* EXERCISE DETAILS
Look through the data that follows and copy each line with the string "calculations".

(Saved data entries)

────

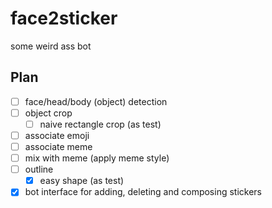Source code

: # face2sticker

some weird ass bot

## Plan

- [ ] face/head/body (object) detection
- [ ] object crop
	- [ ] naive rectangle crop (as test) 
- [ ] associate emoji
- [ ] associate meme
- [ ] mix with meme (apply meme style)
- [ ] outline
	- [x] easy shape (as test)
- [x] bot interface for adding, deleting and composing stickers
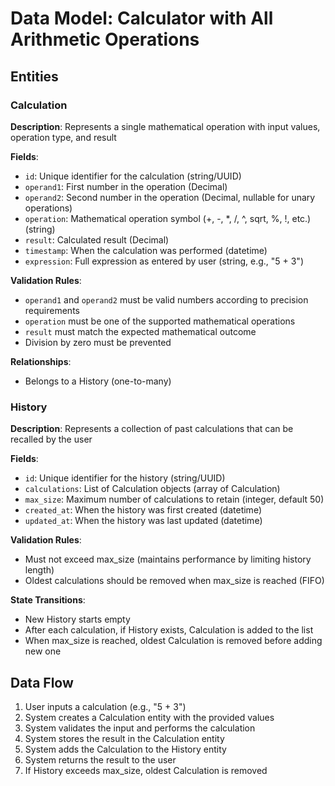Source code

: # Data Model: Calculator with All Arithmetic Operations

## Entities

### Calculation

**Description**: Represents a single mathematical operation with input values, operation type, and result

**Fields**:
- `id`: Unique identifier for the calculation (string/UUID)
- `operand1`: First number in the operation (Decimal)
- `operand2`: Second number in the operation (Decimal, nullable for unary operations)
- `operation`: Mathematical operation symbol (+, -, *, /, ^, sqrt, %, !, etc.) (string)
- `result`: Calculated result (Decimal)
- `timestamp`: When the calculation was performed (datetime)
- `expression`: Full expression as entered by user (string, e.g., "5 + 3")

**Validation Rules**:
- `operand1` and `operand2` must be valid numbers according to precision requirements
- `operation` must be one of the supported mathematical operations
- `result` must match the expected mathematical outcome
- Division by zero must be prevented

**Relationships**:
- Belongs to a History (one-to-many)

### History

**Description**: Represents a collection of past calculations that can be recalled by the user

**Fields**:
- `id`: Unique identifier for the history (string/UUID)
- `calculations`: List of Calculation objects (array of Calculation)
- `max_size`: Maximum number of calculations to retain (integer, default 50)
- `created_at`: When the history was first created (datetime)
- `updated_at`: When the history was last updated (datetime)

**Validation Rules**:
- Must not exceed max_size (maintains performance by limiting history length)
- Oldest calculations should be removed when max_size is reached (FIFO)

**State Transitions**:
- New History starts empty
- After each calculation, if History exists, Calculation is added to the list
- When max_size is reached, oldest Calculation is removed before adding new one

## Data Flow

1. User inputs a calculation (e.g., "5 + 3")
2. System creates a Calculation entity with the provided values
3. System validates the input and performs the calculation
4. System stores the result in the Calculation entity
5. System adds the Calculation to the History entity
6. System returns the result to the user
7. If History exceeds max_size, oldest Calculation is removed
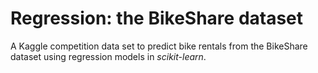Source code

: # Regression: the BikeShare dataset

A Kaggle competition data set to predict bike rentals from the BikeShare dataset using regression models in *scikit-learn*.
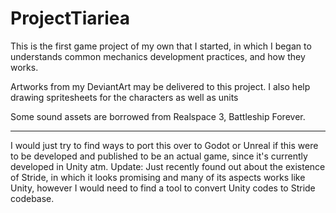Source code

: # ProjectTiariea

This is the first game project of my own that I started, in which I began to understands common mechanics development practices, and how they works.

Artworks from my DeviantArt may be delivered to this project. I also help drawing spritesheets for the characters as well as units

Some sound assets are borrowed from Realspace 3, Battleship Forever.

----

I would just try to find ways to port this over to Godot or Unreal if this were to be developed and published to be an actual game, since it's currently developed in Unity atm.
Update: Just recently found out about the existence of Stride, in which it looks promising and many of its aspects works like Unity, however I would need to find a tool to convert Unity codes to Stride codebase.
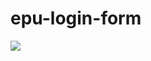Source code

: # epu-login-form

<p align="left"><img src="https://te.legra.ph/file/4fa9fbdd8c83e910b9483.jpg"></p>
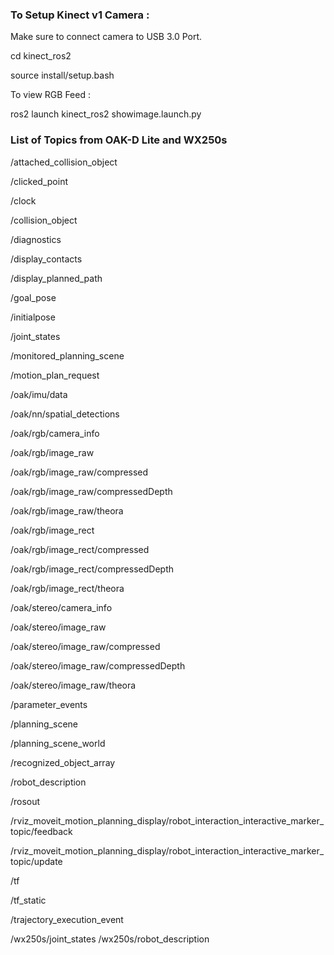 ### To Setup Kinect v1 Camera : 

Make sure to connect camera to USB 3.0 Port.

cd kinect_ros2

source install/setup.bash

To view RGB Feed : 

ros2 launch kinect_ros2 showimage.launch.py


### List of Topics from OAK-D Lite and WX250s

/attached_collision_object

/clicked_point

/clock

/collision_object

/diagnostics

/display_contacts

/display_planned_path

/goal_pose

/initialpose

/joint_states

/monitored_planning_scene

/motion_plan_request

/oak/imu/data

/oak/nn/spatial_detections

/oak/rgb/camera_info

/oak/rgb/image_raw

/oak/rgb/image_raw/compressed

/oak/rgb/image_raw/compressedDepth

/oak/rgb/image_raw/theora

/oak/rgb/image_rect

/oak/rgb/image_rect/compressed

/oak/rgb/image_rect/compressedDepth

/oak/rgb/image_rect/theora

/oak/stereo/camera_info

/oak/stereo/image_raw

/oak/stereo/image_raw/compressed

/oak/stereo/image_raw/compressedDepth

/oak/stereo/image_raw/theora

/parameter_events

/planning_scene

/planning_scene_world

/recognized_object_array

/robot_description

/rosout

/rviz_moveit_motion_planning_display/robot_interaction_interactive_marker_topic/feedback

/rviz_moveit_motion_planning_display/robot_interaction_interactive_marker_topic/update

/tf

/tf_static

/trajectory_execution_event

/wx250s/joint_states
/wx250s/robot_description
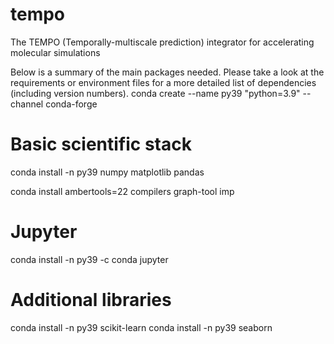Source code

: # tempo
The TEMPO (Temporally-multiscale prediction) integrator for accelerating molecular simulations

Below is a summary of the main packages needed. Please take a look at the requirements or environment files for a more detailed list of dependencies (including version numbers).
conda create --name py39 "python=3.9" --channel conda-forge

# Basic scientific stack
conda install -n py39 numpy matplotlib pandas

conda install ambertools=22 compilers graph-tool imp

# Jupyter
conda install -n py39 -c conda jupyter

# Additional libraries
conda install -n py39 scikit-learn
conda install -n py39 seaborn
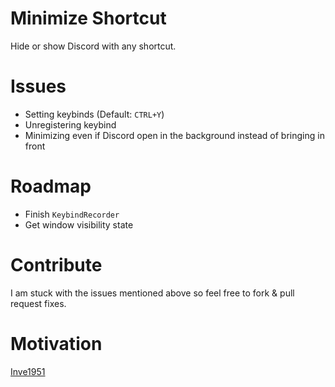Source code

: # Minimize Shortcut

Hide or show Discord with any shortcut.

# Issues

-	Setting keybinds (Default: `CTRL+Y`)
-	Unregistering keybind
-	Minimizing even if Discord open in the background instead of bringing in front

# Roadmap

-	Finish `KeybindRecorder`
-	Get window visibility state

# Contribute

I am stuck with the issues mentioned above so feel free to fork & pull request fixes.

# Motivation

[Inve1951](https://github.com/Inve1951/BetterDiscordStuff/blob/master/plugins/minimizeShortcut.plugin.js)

────

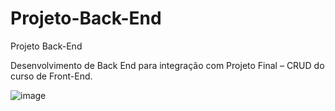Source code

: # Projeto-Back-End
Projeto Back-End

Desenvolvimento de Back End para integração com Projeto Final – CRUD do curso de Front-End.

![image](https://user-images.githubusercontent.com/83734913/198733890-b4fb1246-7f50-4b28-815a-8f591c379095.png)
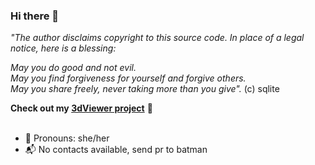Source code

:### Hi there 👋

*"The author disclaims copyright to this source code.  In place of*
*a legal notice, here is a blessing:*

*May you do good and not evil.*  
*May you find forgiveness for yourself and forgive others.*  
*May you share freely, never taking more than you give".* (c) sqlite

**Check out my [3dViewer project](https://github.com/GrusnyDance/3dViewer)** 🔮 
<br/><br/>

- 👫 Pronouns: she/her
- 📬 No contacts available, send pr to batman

────

* RESULT OF THIS TASK
**Description**: Represents a collection of past calculations that can be recalled by the user
- `calculations`: List of Calculation objects (array of Calculation)
- `max_size`: Maximum number of calculations to retain (integer, default 50)
- Oldest calculations should be removed when max_size is reached (FIFO)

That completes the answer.